- Task objective: Search the data for the word "github". Reproduce every line where it is found.

(Stored data entries)
BEGIN

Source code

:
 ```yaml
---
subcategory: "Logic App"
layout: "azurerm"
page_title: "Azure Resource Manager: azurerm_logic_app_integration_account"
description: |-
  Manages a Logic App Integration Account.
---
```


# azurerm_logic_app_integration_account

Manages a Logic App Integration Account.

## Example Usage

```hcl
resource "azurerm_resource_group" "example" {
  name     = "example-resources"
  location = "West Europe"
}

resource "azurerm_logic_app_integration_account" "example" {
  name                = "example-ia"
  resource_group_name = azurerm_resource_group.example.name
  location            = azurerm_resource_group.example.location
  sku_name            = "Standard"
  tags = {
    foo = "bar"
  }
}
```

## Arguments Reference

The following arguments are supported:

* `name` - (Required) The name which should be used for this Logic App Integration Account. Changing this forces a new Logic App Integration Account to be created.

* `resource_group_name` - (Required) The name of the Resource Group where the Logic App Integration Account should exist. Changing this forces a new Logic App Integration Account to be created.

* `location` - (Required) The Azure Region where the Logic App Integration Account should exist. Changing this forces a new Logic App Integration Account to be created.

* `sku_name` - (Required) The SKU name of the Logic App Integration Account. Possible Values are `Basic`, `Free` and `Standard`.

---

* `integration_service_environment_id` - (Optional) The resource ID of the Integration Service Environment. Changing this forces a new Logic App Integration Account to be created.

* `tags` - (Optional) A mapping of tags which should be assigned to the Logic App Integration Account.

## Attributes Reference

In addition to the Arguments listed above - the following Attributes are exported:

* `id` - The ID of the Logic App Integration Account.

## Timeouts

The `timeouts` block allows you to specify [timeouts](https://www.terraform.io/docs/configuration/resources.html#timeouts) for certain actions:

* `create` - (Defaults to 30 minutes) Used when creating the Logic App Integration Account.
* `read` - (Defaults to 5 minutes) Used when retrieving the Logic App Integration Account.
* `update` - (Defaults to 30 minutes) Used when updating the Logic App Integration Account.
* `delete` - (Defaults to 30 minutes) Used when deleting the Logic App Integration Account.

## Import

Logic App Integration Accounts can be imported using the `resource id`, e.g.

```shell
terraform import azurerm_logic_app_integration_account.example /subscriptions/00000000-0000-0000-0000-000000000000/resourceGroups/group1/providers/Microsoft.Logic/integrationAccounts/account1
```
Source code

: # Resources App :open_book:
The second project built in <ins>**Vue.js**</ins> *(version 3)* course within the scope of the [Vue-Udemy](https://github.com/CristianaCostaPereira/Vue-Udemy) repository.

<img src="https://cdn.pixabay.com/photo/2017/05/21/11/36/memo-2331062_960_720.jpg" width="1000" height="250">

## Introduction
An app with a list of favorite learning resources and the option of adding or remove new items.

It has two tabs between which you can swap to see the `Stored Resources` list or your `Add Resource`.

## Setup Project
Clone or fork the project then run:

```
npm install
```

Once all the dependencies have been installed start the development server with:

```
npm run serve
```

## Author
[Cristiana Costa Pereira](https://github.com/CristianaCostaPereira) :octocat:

END
BEGIN

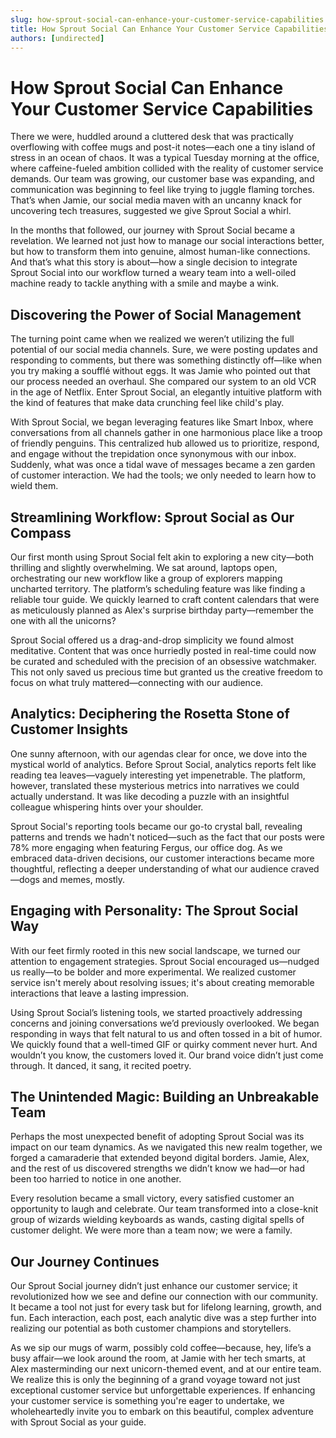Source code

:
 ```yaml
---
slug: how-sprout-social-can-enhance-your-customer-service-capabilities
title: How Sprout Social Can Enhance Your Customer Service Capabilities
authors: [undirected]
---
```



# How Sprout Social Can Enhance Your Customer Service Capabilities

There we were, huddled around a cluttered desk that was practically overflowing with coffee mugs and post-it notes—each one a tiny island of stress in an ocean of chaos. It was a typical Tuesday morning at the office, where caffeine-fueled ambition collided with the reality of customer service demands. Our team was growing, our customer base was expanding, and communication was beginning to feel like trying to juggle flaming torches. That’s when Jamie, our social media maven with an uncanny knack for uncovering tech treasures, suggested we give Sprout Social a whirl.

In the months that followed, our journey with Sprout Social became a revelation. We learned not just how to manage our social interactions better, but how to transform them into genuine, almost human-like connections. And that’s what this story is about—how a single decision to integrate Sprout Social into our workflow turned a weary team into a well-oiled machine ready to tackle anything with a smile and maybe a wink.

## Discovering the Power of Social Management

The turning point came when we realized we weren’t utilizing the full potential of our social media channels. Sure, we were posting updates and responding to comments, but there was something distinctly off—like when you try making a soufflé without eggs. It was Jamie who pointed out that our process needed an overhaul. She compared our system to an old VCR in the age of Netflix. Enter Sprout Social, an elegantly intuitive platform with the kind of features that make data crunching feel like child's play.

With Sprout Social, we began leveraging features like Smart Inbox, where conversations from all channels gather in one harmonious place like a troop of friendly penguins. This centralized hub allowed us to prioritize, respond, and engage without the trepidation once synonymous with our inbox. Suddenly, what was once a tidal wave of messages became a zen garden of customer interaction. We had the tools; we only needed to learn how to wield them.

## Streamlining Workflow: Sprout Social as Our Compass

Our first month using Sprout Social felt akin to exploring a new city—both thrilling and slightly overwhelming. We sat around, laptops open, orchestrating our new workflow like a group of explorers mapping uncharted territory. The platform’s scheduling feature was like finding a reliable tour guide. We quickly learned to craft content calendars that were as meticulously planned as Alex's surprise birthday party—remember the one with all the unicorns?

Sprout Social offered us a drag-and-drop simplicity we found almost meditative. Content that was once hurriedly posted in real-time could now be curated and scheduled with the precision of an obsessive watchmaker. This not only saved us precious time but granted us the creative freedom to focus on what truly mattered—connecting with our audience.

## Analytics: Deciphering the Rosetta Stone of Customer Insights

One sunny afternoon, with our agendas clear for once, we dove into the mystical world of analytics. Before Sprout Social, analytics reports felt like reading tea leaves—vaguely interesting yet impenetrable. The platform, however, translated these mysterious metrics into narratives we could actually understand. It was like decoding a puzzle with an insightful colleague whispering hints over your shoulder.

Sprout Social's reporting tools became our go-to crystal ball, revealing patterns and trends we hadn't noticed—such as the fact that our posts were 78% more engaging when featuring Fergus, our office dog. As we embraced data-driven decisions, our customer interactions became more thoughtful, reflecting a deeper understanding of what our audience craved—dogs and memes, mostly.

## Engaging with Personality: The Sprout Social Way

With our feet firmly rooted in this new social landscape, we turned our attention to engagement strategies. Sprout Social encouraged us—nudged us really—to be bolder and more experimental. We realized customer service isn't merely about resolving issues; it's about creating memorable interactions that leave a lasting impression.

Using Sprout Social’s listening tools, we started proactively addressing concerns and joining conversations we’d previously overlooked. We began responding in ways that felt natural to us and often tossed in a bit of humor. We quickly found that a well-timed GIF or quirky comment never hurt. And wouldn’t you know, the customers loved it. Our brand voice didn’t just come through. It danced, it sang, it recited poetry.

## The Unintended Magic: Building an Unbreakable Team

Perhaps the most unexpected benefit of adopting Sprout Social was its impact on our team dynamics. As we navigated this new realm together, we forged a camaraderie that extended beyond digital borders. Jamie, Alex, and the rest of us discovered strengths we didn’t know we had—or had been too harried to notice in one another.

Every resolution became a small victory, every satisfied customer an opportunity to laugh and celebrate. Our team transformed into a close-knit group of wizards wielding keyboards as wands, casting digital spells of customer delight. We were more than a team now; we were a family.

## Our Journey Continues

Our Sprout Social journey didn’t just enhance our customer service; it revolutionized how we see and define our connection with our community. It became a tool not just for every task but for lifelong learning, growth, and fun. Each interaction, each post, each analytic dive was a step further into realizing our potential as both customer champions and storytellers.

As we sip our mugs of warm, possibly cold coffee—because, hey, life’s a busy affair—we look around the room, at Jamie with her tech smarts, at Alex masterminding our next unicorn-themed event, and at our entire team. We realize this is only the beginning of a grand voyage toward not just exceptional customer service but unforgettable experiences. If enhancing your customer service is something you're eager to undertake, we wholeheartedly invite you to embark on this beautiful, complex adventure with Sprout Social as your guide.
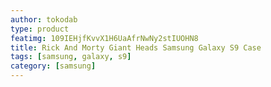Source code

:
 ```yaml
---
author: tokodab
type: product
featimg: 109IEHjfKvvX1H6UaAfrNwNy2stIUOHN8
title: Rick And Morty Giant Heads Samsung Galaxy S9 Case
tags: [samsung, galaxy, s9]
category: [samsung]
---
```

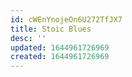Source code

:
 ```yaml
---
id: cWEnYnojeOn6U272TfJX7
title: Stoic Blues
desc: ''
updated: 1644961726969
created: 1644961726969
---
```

END

- Answer below:
The second project built in <ins>**Vue.js**</ins> *(version 3)* course within the scope of the [Vue-Udemy](https://github.com/CristianaCostaPereira/Vue-Udemy) repository.
[Cristiana Costa Pereira](https://github.com/CristianaCostaPereira) :octocat:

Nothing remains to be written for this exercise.